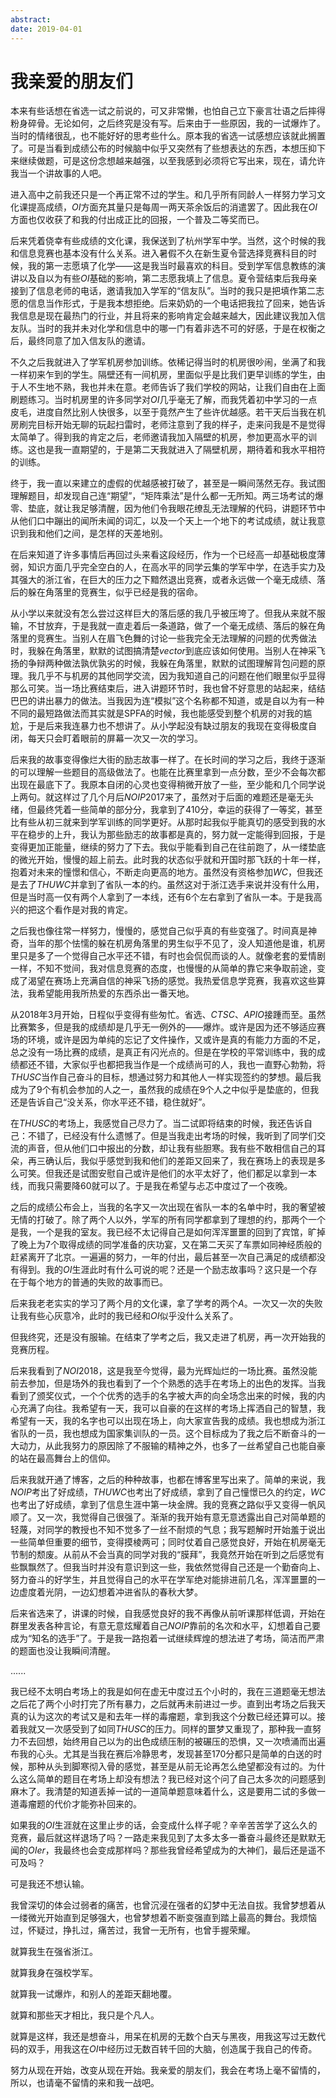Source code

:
 ```yaml
---
abstract: 
date: 2019-04-01
---
```


# 我亲爱的朋友们

本来有些话想在省选一试之前说的，可又非常懒，也怕自己立下豪言壮语之后摔得粉身碎骨。无论如何，之后终究是没有写。后来由于一些原因，我的一试爆炸了。当时的情绪很乱，也不能好好的思考些什么。原本我的省选一试感想应该就此搁置了。可是当看到成绩公布的时候脑中似乎又突然有了些想表达的东西，本想压抑下来继续做题，可是这份念想越来越强，以至我感到必须将它写出来，现在，请允许我当一个讲故事的人吧。

进入高中之前我还只是一个再正常不过的学生。和几乎所有同龄人一样努力学习文化课提高成绩，$OI$方面充其量只是每周一两天茶余饭后的消遣罢了。因此我在$OI$方面也仅收获了和我的付出成正比的回报，一个普及二等奖而已。

后来凭着侥幸有些成绩的文化课，我保送到了杭州学军中学。当然，这个时候的我和信息竞赛也基本没有什么关系。进入暑假不久在新生夏令营选择竞赛科目的时候，我的第一志愿填了化学——这是我当时最喜欢的科目。受到学军信息教练的演讲以及自以为有些$OI$基础的影响，第二志愿我填上了信息。夏令营结束后我母亲接到了信息老师的电话，邀请我加入学军的“信友队”。当时的我只是把填作第二志愿的信息当作形式，于是我本想拒绝。后来奶奶的一个电话把我拉了回来，她告诉我信息是现在最热门的行业，并且将来的影响肯定会越来越大，因此建议我加入信友队。当时的我并未对化学和信息中的哪一门有着非选不可的好感，于是在权衡之后，最终同意了加入信友队的邀请。

不久之后我就进入了学军机房参加训练。依稀记得当时的机房很吵闹，坐满了和我一样初来乍到的学生。隔壁还有一间机房，里面似乎是比我们更早训练的学生，由于人不生地不熟，我也并未在意。老师告诉了我们学校的网站，让我们自由在上面刷题练习。当时机房里的许多同学对$OI$几乎毫无了解，而我凭着初中学习的一点皮毛，进度自然比别人快很多，以至于竟然产生了些许优越感。若干天后当我在机房刷完目标开始无聊的玩起扫雷时，老师注意到了我的样子，走来问我是不是觉得太简单了。得到我的肯定之后，老师邀请我加入隔壁的机房，参加更高水平的训练。这也是我一直期望的，于是第二天我就进入了隔壁机房，期待着和我水平相符的训练。

终于，我一直以来建立的虚假的优越感被打破了，甚至是一瞬间荡然无存。我试图理解题目，却发现自己连“期望”，“矩阵乘法”是什么都一无所知。两三场考试的爆零、垫底，就让我足够清醒，因为他们令我眼花缭乱无法理解的代码，讲题环节中从他们口中蹦出的闻所未闻的词汇，以及一个天上一个地下的考试成绩，就让我意识到我和他们之间，是怎样的天差地别。

在后来知道了许多事情后再回过头来看这段经历，作为一个已经高一却基础极度薄弱，知识方面几乎完全空白的人，在高水平的同学云集的学军中学，在选手实力及其强大的浙江省，在巨大的压力之下黯然退出竞赛，或者永远做一个毫无成绩、落后的躲在角落里的竞赛生，似乎已经是我的宿命。

从小学以来就没有怎么尝过这样巨大的落后感的我几乎被压垮了。但我从来就不服输，不甘放弃，于是我就一直走着后一条道路，做了一个毫无成绩、落后的躲在角落里的竞赛生。当别人在眉飞色舞的讨论一些我完全无法理解的问题的优秀做法时，我躲在角落里，默默的试图搞清楚$vector$到底应该如何使用。当别人在神采飞扬的争辩两种做法孰优孰劣的时候，我躲在角落里，默默的试图理解背包问题的原理。我几乎不与机房的其他同学交流，因为我知道自己的问题在他们眼里似乎显得那么可笑。当一场比赛结束后，进入讲题环节时，我也曾不好意思的站起来，结结巴巴的讲出暴力的做法。当我因为连“模拟”这个名称都不知道，或是自以为有一种不同的最短路做法而其实就是SPFA的时候，我也能感受到整个机房的对我的尴尬，于是后来我连暴力也不想讲了。从小学起没有缺过朋友的我现在变得极度自闭，每天只会盯着眼前的屏幕一次又一次的学习。

后来我的故事变得像烂大街的励志故事一样了。在长时间的学习之后，我终于逐渐的可以理解一些题目的高级做法了。也能在比赛里拿到一点分数，至少不会每次都出现在最底下了。我原本自闭的心灵也变得稍微开放了一些，至少能和几个同学说上两句。就这样过了几个月后$NOIP2017$来了，虽然对于后面的难题还是毫无头绪，但最终凭着一些简单的部分分，我拿到了$410$分，幸运的获得了一等奖，甚至比有些从初三就来到学军训练的同学更好。从那时起我似乎能真切的感受到我的水平在稳步的上升，我认为那些励志的故事都是真的，努力就一定能得到回报，于是变得更加正能量，继续的努力了下去。我似乎能看到自己在往前跑了，从一缕垫底的微光开始，慢慢的超上前去。此时我的状态似乎就和开国时那飞跃的十年一样，抱着对未来的憧憬和信心，不断走向更高的地方。虽然没有资格参加$WC$，但我还是去了$THUWC$并拿到了省队一本的约。虽然这对于浙江选手来说并没有什么用，但是当时高一仅有两个人拿到了一本线，还有6个左右拿到了省队一本。于是我高兴的把这个看作是对我的肯定。

之后我也像往常一样努力，慢慢的，感觉自己似乎真的有些变强了。时间真是神奇，当年的那个怯懦的躲在机房角落里的男生似乎不见了，没人知道他是谁，机房里只是多了一个觉得自己水平还不错，有时也会侃侃而谈的人。就像老套的爱情剧一样，不知不觉间，我对信息竞赛的态度，也慢慢的从简单的靠它来争取前途，变成了渴望在赛场上充满自信的神采飞扬的感觉。我热爱信息学竞赛，我喜欢这些算法，我希望能用我所热爱的东西杀出一番天地。

从$2018$年$3$月开始，日程似乎变得有些匆忙。省选、$CTSC$、$APIO$接踵而至。虽然比赛繁多，但是我的成绩却是几乎无一例外的——爆炸。或许是因为还不够适应赛场的环境，或许是因为单纯的忘记了文件操作，又或许是真的有能力方面的不足，总之没有一场比赛的成绩，是真正有闪光点的。但是在学校的平常训练中，我的成绩都还不错，大家似乎也都把我当作是一个成绩尚可的人，我也一直野心勃勃，将$THUSC$当作自己奋斗的目标，想通过努力和其他人一样实现签约的梦想。最后我成为了$9$个有机会参加的人之一，虽然我的成绩在$9$个人之中似乎是垫底的，但我还是告诉自己“没关系，你水平还不错，稳住就好”。

在$THUSC$的考场上，我感觉自己尽力了。当二试即将结束的时候，我还告诉自己：不错了，已经没有什么遗憾了。但是当我走出考场的时候，我听到了同学们交流的声音，但从他们口中报出的分数，却让我有些胆寒。我有些不敢相信自己的耳朵，再三确认后，我似乎感觉到我和他们的差距又回来了，我在赛场上的表现是多么可笑。但我还是试图安慰自己或许是他们的水平太好了，他们都足以拿到一本线，而我只需要降$60$就可以了。于是我在希望与忐忑中度过了一个夜晚。

之后的成绩公布会上，当我的名字又一次出现在省队一本的名单中时，我的奢望被无情的打破了。除了两个人以外，学军的所有同学都拿到了理想的约，那两个一个是我，一个是我的室友。我已经不太记得自己是如何浑浑噩噩的回到了宾馆，旷掉了晚上为$7$个取得成绩的同学准备的庆功宴，又在第二天买了车票如同神经质般的赶紧离开了北京。一遍遍的努力，一年的付出，最后甚至一次自己满足的成绩都没有得到。我的$OI$生涯此时有什么可说的呢？还是一个励志故事吗？这只是一个存在于每个地方的普通的失败的故事而已。

后来我老老实实的学习了两个月的文化课，拿了学考的两个$A$。一次又一次的失败让我有些心灰意冷，此时的我已经和$OI$似乎没什么关系了。

但我终究，还是没有服输。在结束了学考之后，我又走进了机房，再一次开始我的竞赛历程。

后来我看到了$NOI2018$，这是我至今觉得，最为光辉灿烂的一场比赛。虽然没能前去参加，但是场外的我也看到了一个个熟悉的选手在考场上的出色的发挥。当我看到了颁奖仪式，一个个优秀的选手的名字被大声的向全场念出来的时候，我的内心充满了向往。我希望有一天，我可以自豪的在这样的考场上挥洒自己的智慧，我希望有一天，我的名字也可以出现在场上，向大家宣告我的成绩。我也想成为浙江省队的一员，我也想成为国家集训队的一员。这个目标成为了我之后不断奋斗的一大动力，从此我努力的原因除了不服输的精神之外，也多了一丝希望自己也能自豪的站在最高舞台上的信仰。

后来我就开通了博客，之后的种种故事，也都在博客里写出来了。简单的来说，我$NOIP$考出了好成绩，$THUWC$也考出了好成绩，拿到了自己憧憬已久的约定，$WC$也考出了好成绩，拿到了信息生涯中第一块金牌。我的竞赛之路似乎又变得一帆风顺了。又一次，我觉得自己很强了。渐渐的我开始有意无意透露出自己对简单题的轻蔑，对同学的教授也不知不觉多了一丝不耐烦的气息；我写题解时开始羞于说出一些简单但重要的细节，变得摸棱两可；同时仗着自己感觉良好，开始在机房毫无节制的颓废。从前从不会当真的同学对我的“膜拜”，我竟然开始在听到之后感觉有些飘飘然了。但我当时并没有意识到这一些，我依然觉得自己还是一个勤奋向上、努力奋斗的好学生，并且觉得自己的水平在学军绝对能排进前几名，浑浑噩噩的一边虚度着光阴，一边幻想着冲进省队的春秋大梦。

后来省选来了，讲课的时候，自我感觉良好的我不再像从前听课那样低调，开始在群里发表各种言论，有意无意炫耀着自己$NOIP$靠前的名次和水平，幻想着自己要成为“知名的选手”了。于是我一路抱着一试继续辉煌的想法进了考场，简洁而严肃的题面也没让我瞬间清醒。

......

我已经不太明白考场上的我是如何在虚无中度过五个小时的，我在三道题毫无想法之后花了两个小时打完了所有暴力，之后就再未前进过一步。直到出考场之后我天真的认为这次的考试又是和去年一样的毒瘤题，拿到我这个分数已经还算可以。接着我就又一次感受到了如同$THUSC$的压力。同样的噩梦又重现了，那种我一直努力不去回想，始终用自己以为的出色成绩压制的被碾压的恐惧，又一次喷涌而出遍布我的心头。尤其是当我在赛后冷静思考，发现甚至$170$分都只是简单的白送的时候，那种从头到脚寒彻入骨的感觉，甚至是从前无论再怎么绝望都没有过的。为什么这么简单的题目在考场上却没有想法？我已经对这个问了自己太多次的问题感到麻木了。我清楚的知道丢掉一试的一道简单题意味着什么，这是要用二试的多做一道毒瘤题的代价才能弥补回来的。

如果我的$OI$生涯就在这里止步的话，会变成什么样子呢？辛辛苦苦学了这么久的竞赛，最后就这样退场了吗？一路走来我见到了太多太多一番奋斗最终还是默默无闻的$OIer$，我最终也会变成那样吗？那些我曾经希望成为的大神们，最后还是遥不可及吗？

可是我还不想认输。

我曾深切的体会过弱者的痛苦，也曾沉浸在强者的幻梦中无法自拔。我曾梦想着从一缕微光开始直到足够强大，也曾梦想着不断变强直到踏上最高的舞台。我烦恼过，怀疑过，挣扎过，痛苦过，我曾一无所有，也曾手握荣耀。

就算我生在强省浙江。

就算我身在强校学军。

就算我一试爆炸，和别人的差距天翻地覆。

就算和那些天才相比，我只是个凡人。

就算是这样，我还是想奋斗，用呆在机房的无数个白天与黑夜，用我这写过无数代码的双手，用我这在$OI$中经历过无数百转千回的大脑，创造属于我自己的传奇。

努力从现在开始，改变从现在开始。我亲爱的朋友们，我会在考场上毫不留情的，所以，也请毫不留情的来和我一战吧。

——

--- ASSIGNMENT ---
The answer must be every line of the records that holds the string "我亲爱的朋友们".

--- RESPONSE BELOW ---
# 我亲爱的朋友们
努力从现在开始，改变从现在开始。我亲爱的朋友们，我会在考场上毫不留情的，所以，也请毫不留情的来和我一战吧。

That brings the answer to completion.